I blink. Breathe. He’s taunting me. “As if.”
He takes another step and I’m frozen in place. Deliberately, he reaches for me, stroking his fingers along the side of my cheek. Then he cups the side of it. Deep down, I know that he’s giving me all the time in the world to run. I don’t. Not even when his lips claim mine once again.
I shiver as he tugs me forward. His tongue rims my mouth, a teasing request for entrance.
“S-stop,” I croak without pulling away. I inhale his laugh directly.
“Do you really want me to?”
Yes. I want him to stop. But like a true madman, he doesn’t give me the chance to demand it. His fingers trace my throat in a fiery caress, traveling down to my collar. Lower…lower still. My nipples sharpen in tense anticipation as he skims the cotton of my shirt. Pressing hard enough to sense but nowhere near hard enough to really feel. My mind plays a devious game of remembering how he felt after he’d drugged me. Raw heat over paralyzed muscles. I’m anything but frozen now.
My chest flutters. My toes sink into the carpet beneath them, desperate for leverage.
“You should leave, Mr. Villa,” I breathe, hating how fragile my voice sounds in comparison to the muted storm raging outside.
He doesn’t.
He steps forward, jarring my precarious balance. I assume he miscalculated my position for once—but no. He moves again, deliberately ramming his chest into mine, hard enough to jar back. Back. Back. My knees strike the base of my bed. Another firm nudge from him urges me onto it.
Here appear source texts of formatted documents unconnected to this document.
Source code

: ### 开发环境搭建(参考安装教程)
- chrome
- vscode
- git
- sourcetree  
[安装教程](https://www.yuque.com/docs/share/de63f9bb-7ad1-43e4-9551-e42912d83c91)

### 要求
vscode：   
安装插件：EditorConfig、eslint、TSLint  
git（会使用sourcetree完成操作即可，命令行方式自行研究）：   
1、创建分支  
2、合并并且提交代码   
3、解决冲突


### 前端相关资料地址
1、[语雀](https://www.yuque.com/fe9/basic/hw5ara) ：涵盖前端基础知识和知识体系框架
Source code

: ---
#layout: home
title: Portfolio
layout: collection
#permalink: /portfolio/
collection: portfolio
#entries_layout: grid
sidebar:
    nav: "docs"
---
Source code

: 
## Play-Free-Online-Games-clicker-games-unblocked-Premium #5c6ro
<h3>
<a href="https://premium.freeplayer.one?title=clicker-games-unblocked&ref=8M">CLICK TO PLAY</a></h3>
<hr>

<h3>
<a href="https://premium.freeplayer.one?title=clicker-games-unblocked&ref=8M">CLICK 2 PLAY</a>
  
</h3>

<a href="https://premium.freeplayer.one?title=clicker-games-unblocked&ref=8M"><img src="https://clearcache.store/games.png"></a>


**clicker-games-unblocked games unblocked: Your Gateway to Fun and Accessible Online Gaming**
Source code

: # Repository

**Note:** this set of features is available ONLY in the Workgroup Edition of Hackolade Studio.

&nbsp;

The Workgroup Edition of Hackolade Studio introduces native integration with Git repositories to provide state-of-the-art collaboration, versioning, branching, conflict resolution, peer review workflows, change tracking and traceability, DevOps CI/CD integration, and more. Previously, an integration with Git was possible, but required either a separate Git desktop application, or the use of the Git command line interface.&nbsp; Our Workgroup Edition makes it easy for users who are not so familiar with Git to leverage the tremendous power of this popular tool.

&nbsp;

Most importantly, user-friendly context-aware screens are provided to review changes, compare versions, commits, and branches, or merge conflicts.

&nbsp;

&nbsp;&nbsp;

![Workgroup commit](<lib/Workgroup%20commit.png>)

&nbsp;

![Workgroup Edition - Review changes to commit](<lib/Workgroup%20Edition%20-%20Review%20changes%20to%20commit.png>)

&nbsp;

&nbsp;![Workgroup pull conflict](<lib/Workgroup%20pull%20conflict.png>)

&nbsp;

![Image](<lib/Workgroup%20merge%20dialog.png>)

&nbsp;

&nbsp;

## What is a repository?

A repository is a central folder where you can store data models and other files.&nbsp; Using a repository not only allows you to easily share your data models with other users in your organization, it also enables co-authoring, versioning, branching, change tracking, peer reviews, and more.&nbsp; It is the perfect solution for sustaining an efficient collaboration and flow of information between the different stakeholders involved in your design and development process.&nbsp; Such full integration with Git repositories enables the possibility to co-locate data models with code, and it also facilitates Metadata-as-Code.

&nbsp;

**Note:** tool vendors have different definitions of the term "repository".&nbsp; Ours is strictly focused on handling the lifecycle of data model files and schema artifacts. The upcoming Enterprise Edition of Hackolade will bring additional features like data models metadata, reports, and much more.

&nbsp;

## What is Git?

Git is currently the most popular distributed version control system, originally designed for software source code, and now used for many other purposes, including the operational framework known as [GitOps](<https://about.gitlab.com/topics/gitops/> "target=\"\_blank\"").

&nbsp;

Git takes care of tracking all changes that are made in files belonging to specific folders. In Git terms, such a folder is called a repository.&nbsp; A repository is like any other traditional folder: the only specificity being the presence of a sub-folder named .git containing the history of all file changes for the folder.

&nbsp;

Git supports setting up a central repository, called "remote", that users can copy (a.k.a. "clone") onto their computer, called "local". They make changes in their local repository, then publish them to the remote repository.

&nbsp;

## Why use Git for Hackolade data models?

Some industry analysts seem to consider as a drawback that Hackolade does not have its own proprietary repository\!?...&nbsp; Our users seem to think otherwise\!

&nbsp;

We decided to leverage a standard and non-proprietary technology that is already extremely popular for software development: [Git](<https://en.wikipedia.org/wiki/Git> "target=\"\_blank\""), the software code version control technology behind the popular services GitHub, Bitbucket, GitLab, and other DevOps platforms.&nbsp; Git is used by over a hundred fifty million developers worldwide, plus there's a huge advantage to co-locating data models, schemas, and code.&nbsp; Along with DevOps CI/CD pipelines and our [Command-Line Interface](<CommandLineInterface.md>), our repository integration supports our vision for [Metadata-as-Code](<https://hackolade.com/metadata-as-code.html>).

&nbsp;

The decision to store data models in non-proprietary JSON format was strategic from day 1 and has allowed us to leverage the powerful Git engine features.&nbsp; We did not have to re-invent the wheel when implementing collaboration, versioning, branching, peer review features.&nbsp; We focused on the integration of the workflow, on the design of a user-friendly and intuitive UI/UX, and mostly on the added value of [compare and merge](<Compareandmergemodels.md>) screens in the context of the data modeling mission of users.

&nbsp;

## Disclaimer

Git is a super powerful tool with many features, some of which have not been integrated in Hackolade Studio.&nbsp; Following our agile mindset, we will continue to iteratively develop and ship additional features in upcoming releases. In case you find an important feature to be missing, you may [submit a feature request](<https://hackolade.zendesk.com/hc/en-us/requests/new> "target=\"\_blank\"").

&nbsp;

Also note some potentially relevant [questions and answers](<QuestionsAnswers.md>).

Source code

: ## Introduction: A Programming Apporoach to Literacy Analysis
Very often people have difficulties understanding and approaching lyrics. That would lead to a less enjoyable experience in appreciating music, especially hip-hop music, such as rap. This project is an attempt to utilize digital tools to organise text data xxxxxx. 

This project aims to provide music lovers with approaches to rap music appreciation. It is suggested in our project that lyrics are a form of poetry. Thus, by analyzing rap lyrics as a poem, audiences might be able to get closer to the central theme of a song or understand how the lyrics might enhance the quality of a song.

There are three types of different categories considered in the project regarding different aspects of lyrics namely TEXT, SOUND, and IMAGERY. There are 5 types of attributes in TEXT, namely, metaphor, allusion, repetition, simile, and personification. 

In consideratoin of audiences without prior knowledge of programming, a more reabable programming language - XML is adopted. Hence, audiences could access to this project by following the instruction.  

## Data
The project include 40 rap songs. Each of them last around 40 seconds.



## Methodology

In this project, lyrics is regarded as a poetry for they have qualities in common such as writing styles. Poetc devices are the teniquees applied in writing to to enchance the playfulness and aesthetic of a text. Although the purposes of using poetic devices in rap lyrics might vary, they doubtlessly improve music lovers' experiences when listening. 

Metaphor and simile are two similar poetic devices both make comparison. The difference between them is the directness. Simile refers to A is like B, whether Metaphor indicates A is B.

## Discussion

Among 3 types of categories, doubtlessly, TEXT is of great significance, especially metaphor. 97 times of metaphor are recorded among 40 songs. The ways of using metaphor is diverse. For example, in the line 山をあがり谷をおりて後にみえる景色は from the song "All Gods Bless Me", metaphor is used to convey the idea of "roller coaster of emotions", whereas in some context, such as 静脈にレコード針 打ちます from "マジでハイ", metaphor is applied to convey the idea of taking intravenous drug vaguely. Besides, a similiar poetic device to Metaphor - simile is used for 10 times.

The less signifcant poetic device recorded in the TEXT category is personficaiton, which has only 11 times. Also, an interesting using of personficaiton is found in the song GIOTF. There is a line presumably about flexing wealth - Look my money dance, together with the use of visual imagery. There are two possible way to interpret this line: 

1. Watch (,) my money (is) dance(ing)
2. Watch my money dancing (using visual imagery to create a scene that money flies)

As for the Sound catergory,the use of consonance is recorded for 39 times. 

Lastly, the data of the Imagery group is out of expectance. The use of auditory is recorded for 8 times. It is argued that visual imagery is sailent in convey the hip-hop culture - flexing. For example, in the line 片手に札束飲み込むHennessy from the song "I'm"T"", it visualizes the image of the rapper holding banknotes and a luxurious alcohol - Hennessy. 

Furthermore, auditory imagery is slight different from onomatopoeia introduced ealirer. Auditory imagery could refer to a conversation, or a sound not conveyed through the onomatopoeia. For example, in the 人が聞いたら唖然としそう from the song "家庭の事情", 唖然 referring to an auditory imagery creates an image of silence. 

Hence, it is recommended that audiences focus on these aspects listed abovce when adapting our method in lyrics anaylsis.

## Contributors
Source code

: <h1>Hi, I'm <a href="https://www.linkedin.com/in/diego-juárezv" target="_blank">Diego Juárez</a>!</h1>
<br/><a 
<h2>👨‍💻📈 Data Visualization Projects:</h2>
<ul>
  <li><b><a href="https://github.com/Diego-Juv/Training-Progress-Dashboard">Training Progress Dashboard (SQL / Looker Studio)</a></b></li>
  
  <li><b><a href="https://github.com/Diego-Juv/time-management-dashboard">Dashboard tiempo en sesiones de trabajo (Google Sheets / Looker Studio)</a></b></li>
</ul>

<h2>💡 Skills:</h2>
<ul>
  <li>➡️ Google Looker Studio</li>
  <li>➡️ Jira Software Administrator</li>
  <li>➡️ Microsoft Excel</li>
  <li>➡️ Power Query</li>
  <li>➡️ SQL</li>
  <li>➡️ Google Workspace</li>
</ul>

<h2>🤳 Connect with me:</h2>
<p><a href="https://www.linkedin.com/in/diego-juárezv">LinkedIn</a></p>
I stare up at him, panting. No matter how hard I try, I can’t find enough air to command him to stop. And he knows too much—from the layout of my room, apparently, down to just how my body would fall when shoved onto my bed from this position. One of his hands captures my upper thigh and nothing in the world could prepare me for the cruel mixture of sensations jolting through my body. Fire. Ice. Slowly, his other hand finds my opposite thigh. He tugs, and my legs part, opening enough space for him to step in between.